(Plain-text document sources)
_ _ _

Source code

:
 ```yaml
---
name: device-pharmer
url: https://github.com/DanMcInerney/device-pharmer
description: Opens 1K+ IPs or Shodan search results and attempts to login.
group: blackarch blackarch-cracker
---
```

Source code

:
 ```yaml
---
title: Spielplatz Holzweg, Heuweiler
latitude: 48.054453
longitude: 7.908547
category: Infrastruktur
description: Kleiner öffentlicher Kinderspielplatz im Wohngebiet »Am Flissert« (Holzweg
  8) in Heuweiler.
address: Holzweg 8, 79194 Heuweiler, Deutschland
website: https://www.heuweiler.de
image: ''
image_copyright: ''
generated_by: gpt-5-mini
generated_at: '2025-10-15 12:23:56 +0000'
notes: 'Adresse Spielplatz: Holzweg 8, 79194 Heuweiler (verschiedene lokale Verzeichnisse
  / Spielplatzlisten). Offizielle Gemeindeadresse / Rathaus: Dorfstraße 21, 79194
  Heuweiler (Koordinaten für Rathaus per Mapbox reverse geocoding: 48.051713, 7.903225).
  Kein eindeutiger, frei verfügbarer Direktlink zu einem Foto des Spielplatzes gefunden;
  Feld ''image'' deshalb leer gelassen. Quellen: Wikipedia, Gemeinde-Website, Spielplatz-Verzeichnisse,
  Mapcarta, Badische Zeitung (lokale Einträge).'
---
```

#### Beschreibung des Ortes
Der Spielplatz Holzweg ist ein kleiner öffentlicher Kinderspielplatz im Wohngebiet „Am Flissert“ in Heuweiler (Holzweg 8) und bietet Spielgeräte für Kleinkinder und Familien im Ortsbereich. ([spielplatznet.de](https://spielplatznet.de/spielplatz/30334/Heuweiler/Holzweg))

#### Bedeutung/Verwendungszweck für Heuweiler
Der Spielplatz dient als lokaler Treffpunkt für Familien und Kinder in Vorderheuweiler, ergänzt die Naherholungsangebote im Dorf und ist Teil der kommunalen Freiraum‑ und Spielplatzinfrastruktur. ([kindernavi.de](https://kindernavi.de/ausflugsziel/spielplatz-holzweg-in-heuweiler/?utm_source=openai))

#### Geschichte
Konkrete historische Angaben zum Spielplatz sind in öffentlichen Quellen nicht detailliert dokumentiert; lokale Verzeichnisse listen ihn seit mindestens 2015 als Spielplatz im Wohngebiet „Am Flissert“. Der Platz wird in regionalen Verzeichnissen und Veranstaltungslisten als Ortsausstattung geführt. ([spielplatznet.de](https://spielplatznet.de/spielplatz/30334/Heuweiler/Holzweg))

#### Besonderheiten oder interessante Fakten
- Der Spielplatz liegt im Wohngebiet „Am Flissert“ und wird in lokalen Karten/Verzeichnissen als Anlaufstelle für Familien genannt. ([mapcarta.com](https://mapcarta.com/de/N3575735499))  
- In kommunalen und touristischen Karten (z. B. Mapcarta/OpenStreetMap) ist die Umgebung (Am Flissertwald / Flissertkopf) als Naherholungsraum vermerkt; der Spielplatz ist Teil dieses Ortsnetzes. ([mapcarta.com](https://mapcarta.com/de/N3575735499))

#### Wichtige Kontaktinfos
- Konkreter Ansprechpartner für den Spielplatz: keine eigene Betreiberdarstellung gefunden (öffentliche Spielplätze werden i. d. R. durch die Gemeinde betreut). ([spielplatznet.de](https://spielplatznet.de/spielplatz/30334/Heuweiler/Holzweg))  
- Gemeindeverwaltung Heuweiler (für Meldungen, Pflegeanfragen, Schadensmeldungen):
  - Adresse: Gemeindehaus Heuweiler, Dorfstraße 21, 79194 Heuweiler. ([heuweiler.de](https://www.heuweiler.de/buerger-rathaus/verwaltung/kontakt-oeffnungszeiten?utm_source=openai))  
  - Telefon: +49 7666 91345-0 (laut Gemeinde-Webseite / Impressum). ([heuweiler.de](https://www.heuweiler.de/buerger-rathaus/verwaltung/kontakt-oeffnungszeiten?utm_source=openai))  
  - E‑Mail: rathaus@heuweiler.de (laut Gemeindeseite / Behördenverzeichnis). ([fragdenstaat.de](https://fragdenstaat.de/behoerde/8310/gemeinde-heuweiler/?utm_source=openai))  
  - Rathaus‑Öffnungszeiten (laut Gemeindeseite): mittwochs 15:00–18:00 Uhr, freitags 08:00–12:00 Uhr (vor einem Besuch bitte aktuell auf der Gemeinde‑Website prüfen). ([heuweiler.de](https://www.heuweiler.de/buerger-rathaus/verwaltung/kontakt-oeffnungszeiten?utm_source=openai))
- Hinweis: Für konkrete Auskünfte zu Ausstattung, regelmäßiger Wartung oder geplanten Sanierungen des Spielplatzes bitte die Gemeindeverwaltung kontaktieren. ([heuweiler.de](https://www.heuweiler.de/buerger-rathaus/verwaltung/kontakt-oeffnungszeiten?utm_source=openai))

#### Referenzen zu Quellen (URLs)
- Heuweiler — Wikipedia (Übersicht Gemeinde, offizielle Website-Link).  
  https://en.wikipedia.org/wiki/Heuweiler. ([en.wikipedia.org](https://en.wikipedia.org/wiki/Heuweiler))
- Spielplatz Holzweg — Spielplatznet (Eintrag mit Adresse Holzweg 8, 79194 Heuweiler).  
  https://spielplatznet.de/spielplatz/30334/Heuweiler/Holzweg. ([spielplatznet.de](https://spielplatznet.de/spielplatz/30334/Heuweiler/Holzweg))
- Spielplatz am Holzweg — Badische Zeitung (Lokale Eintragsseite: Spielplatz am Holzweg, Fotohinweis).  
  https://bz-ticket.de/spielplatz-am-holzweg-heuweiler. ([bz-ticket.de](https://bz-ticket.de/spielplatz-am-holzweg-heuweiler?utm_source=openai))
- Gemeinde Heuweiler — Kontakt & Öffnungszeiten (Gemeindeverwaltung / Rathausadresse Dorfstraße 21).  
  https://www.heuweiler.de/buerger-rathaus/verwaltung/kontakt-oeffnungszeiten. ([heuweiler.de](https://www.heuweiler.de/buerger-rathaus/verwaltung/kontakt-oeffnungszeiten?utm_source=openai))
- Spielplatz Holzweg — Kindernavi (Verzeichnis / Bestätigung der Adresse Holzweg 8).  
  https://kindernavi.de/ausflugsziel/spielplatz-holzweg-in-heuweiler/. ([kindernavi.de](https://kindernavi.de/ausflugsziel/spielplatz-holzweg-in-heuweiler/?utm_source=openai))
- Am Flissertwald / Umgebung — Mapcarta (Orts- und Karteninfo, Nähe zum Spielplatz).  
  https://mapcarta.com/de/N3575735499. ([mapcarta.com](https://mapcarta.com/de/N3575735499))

_ _ _

Print out all of the data above word for word.

Source code

:
 ```yaml
---
name: device-pharmer
url: https://github.com/DanMcInerney/device-pharmer
description: Opens 1K+ IPs or Shodan search results and attempts to login.
group: blackarch blackarch-cracker
---
```

Source code

:
 ```yaml
---
title: Spielplatz Holzweg, Heuweiler
latitude: 48.054453
longitude: 7.908547
category: Infrastruktur
description: Kleiner öffentlicher Kinderspielplatz im Wohngebiet »Am Flissert« (Holzweg
  8) in Heuweiler.
address: Holzweg 8, 79194 Heuweiler, Deutschland
website: https://www.heuweiler.de
image: ''
image_copyright: ''
generated_by: gpt-5-mini
generated_at: '2025-10-15 12:23:56 +0000'
notes: 'Adresse Spielplatz: Holzweg 8, 79194 Heuweiler (verschiedene lokale Verzeichnisse
  / Spielplatzlisten). Offizielle Gemeindeadresse / Rathaus: Dorfstraße 21, 79194
  Heuweiler (Koordinaten für Rathaus per Mapbox reverse geocoding: 48.051713, 7.903225).
  Kein eindeutiger, frei verfügbarer Direktlink zu einem Foto des Spielplatzes gefunden;
  Feld ''image'' deshalb leer gelassen. Quellen: Wikipedia, Gemeinde-Website, Spielplatz-Verzeichnisse,
  Mapcarta, Badische Zeitung (lokale Einträge).'
---
```

#### Beschreibung des Ortes
Der Spielplatz Holzweg ist ein kleiner öffentlicher Kinderspielplatz im Wohngebiet „Am Flissert“ in Heuweiler (Holzweg 8) und bietet Spielgeräte für Kleinkinder und Familien im Ortsbereich. ([spielplatznet.de](https://spielplatznet.de/spielplatz/30334/Heuweiler/Holzweg))

#### Bedeutung/Verwendungszweck für Heuweiler
Der Spielplatz dient als lokaler Treffpunkt für Familien und Kinder in Vorderheuweiler, ergänzt die Naherholungsangebote im Dorf und ist Teil der kommunalen Freiraum‑ und Spielplatzinfrastruktur. ([kindernavi.de](https://kindernavi.de/ausflugsziel/spielplatz-holzweg-in-heuweiler/?utm_source=openai))

#### Geschichte
Konkrete historische Angaben zum Spielplatz sind in öffentlichen Quellen nicht detailliert dokumentiert; lokale Verzeichnisse listen ihn seit mindestens 2015 als Spielplatz im Wohngebiet „Am Flissert“. Der Platz wird in regionalen Verzeichnissen und Veranstaltungslisten als Ortsausstattung geführt. ([spielplatznet.de](https://spielplatznet.de/spielplatz/30334/Heuweiler/Holzweg))

#### Besonderheiten oder interessante Fakten
- Der Spielplatz liegt im Wohngebiet „Am Flissert“ und wird in lokalen Karten/Verzeichnissen als Anlaufstelle für Familien genannt. ([mapcarta.com](https://mapcarta.com/de/N3575735499))  
- In kommunalen und touristischen Karten (z. B. Mapcarta/OpenStreetMap) ist die Umgebung (Am Flissertwald / Flissertkopf) als Naherholungsraum vermerkt; der Spielplatz ist Teil dieses Ortsnetzes. ([mapcarta.com](https://mapcarta.com/de/N3575735499))

#### Wichtige Kontaktinfos
- Konkreter Ansprechpartner für den Spielplatz: keine eigene Betreiberdarstellung gefunden (öffentliche Spielplätze werden i. d. R. durch die Gemeinde betreut). ([spielplatznet.de](https://spielplatznet.de/spielplatz/30334/Heuweiler/Holzweg))  
- Gemeindeverwaltung Heuweiler (für Meldungen, Pflegeanfragen, Schadensmeldungen):
  - Adresse: Gemeindehaus Heuweiler, Dorfstraße 21, 79194 Heuweiler. ([heuweiler.de](https://www.heuweiler.de/buerger-rathaus/verwaltung/kontakt-oeffnungszeiten?utm_source=openai))  
  - Telefon: +49 7666 91345-0 (laut Gemeinde-Webseite / Impressum). ([heuweiler.de](https://www.heuweiler.de/buerger-rathaus/verwaltung/kontakt-oeffnungszeiten?utm_source=openai))  
  - E‑Mail: rathaus@heuweiler.de (laut Gemeindeseite / Behördenverzeichnis). ([fragdenstaat.de](https://fragdenstaat.de/behoerde/8310/gemeinde-heuweiler/?utm_source=openai))  
  - Rathaus‑Öffnungszeiten (laut Gemeindeseite): mittwochs 15:00–18:00 Uhr, freitags 08:00–12:00 Uhr (vor einem Besuch bitte aktuell auf der Gemeinde‑Website prüfen). ([heuweiler.de](https://www.heuweiler.de/buerger-rathaus/verwaltung/kontakt-oeffnungszeiten?utm_source=openai))
- Hinweis: Für konkrete Auskünfte zu Ausstattung, regelmäßiger Wartung oder geplanten Sanierungen des Spielplatzes bitte die Gemeindeverwaltung kontaktieren. ([heuweiler.de](https://www.heuweiler.de/buerger-rathaus/verwaltung/kontakt-oeffnungszeiten?utm_source=openai))

#### Referenzen zu Quellen (URLs)
- Heuweiler — Wikipedia (Übersicht Gemeinde, offizielle Website-Link).  
  https://en.wikipedia.org/wiki/Heuweiler. ([en.wikipedia.org](https://en.wikipedia.org/wiki/Heuweiler))
- Spielplatz Holzweg — Spielplatznet (Eintrag mit Adresse Holzweg 8, 79194 Heuweiler).  
  https://spielplatznet.de/spielplatz/30334/Heuweiler/Holzweg. ([spielplatznet.de](https://spielplatznet.de/spielplatz/30334/Heuweiler/Holzweg))
- Spielplatz am Holzweg — Badische Zeitung (Lokale Eintragsseite: Spielplatz am Holzweg, Fotohinweis).  
  https://bz-ticket.de/spielplatz-am-holzweg-heuweiler. ([bz-ticket.de](https://bz-ticket.de/spielplatz-am-holzweg-heuweiler?utm_source=openai))
- Gemeinde Heuweiler — Kontakt & Öffnungszeiten (Gemeindeverwaltung / Rathausadresse Dorfstraße 21).  
  https://www.heuweiler.de/buerger-rathaus/verwaltung/kontakt-oeffnungszeiten. ([heuweiler.de](https://www.heuweiler.de/buerger-rathaus/verwaltung/kontakt-oeffnungszeiten?utm_source=openai))
- Spielplatz Holzweg — Kindernavi (Verzeichnis / Bestätigung der Adresse Holzweg 8).  
  https://kindernavi.de/ausflugsziel/spielplatz-holzweg-in-heuweiler/. ([kindernavi.de](https://kindernavi.de/ausflugsziel/spielplatz-holzweg-in-heuweiler/?utm_source=openai))
- Am Flissertwald / Umgebung — Mapcarta (Orts- und Karteninfo, Nähe zum Spielplatz).  
  https://mapcarta.com/de/N3575735499. ([mapcarta.com](https://mapcarta.com/de/N3575735499))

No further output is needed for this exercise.